* What you should do
From the entries that follow, pick out all lines holding "thesis".
---- Exercise input
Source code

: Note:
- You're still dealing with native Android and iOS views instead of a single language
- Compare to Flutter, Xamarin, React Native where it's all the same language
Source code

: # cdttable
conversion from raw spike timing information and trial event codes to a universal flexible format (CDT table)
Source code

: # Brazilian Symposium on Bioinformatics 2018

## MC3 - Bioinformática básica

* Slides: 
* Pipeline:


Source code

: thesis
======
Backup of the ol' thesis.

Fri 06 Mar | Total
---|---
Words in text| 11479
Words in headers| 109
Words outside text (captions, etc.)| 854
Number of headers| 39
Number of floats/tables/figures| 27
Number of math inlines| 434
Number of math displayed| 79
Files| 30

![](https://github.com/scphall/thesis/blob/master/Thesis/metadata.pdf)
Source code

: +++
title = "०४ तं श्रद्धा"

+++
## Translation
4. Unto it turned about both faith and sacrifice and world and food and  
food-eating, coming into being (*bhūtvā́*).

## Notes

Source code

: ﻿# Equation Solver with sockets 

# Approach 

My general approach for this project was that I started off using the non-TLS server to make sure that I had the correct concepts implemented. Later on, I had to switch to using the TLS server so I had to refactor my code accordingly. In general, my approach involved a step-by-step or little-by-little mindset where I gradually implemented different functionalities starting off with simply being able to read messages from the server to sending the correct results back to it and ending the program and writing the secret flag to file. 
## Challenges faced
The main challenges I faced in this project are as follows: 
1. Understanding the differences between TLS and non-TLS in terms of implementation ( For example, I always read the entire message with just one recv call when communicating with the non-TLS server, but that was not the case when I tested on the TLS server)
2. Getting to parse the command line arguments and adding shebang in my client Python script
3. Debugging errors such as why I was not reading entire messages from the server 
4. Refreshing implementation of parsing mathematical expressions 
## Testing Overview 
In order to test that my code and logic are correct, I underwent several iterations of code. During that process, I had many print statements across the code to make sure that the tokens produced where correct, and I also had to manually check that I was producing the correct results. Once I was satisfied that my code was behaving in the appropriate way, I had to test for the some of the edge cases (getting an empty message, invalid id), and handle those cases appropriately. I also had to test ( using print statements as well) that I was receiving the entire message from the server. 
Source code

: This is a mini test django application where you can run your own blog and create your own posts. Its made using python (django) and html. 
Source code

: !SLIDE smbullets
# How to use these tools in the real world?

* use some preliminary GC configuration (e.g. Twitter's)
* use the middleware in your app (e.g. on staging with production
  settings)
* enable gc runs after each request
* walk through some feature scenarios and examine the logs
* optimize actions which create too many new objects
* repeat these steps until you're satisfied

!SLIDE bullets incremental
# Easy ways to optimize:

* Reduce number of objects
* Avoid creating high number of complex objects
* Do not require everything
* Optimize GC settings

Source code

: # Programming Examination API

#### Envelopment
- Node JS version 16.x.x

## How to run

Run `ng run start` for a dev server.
--------
* Solution to the exercise
: thesis
Backup of the ol' thesis.
![](https://github.com/scphall/thesis/blob/master/Thesis/metadata.pdf)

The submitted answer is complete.